Opinion ID: 796563
Heading Depth: 3
Heading Rank: 3

Heading: Determining a Cut-off Point for Front Pay Awards

Text: 54 The defendants seek review of one final matter on the measure of compensatory damages. Upon the district court's instruction, the Special Master considered front pay awards to end on the earlier of the date of a plaintiff's retirement, or after two years of service as a captain. See Special Master Report, R.209 at 2. The defendants submit that the appropriate cut-off point should have been the first unhindered opportunity for promotion. 55 The defendants are correct that our ruling in Biondo sets an end-point for front pay at the time of the first unimpeded promotional opportunity, not a particular plaintiff's actual date of promotion.

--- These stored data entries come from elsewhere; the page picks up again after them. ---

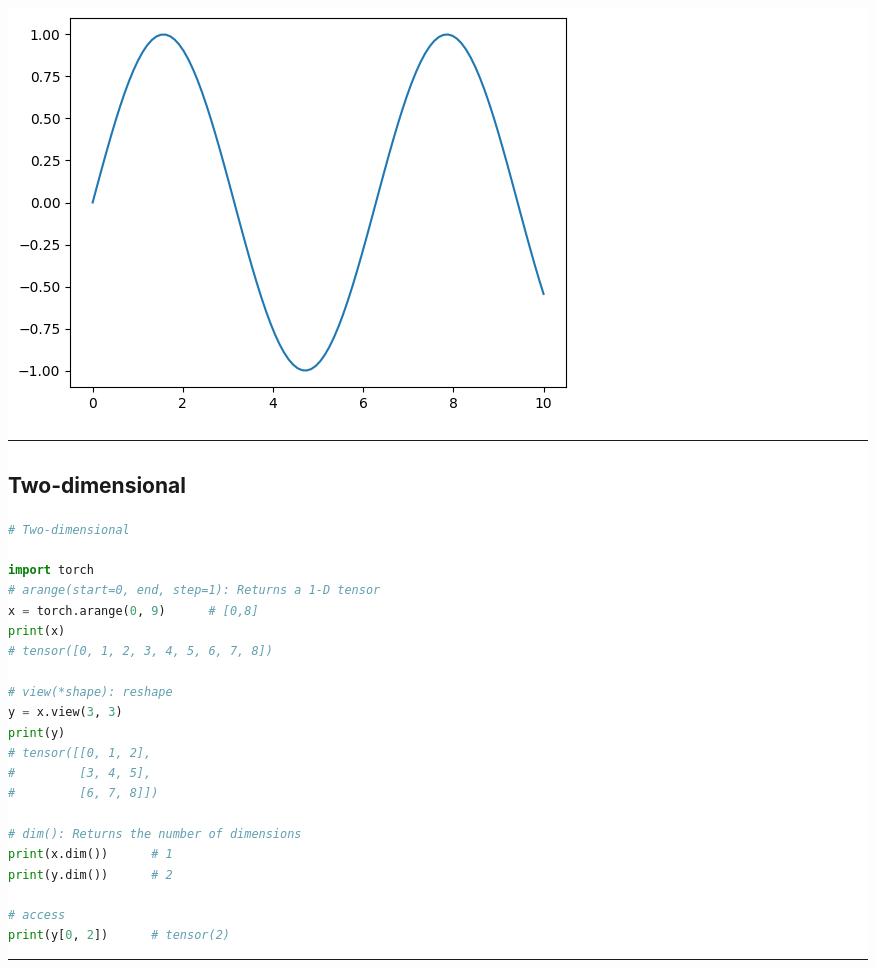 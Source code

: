 ![plot](./pic/plot02.png)

---

## Two-dimensional

```py
# Two-dimensional

import torch
# arange(start=0, end, step=1): Returns a 1-D tensor
x = torch.arange(0, 9)      # [0,8]
print(x)
# tensor([0, 1, 2, 3, 4, 5, 6, 7, 8])

# view(*shape): reshape
y = x.view(3, 3)
print(y)
# tensor([[0, 1, 2],
#         [3, 4, 5],
#         [6, 7, 8]])

# dim(): Returns the number of dimensions
print(x.dim())      # 1
print(y.dim())      # 2

# access
print(y[0, 2])      # tensor(2)
```

---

Biondo, 382 F.3d at 691. This approach reflects Biondo's general application of lost chance principles: The plaintiff who suffered discrimination in promotion did not lose a promotion, but some quantifiable chance at a promotion; when that chance is unimpeded by discrimination, the injury ceases. 56 In this case, the district court erred in concluding that the plaintiffs' promotional opportunities would not be unhindered, as Biondo requires, because they would be placed back in the pool of eligible applicants, not given preferential treatment for the first promotional opportunities. R.291 at 299 ([W]hen I first read [about the unhindered promotional opportunities claimed by the defendants], I understood it to mean there would be no hindrance to them being the next promotion. Now from what I have heard I'm inclined to believe that that does not mean unhindered, it just means that they're back in the pool that is eligible.); id. at 294 (To argue [as defendants have] that there are still other candidates seems to defeat the defendants' earlier argument that nine of the plaintiffs will have unburdened promotional opportunities.). On remand, the district court must determine the time a reasonable person needs to achieve the same or an equivalent position in the absence of discrimination, Biondo, 382 F.3d at 691, which in this context, as in Biondo itself, means an opportunity to compete on equal footing with other candidates of any race. We note that, because the City promotes officers to captains only when a vacancy in the rank of captain arises, the frequency of this availability should be among the relevant considerations in determining when each of the seventeen plaintiffs, and in particular, those who have not yet been promoted or have not yet retired, would have an unimpeded promotional opportunity.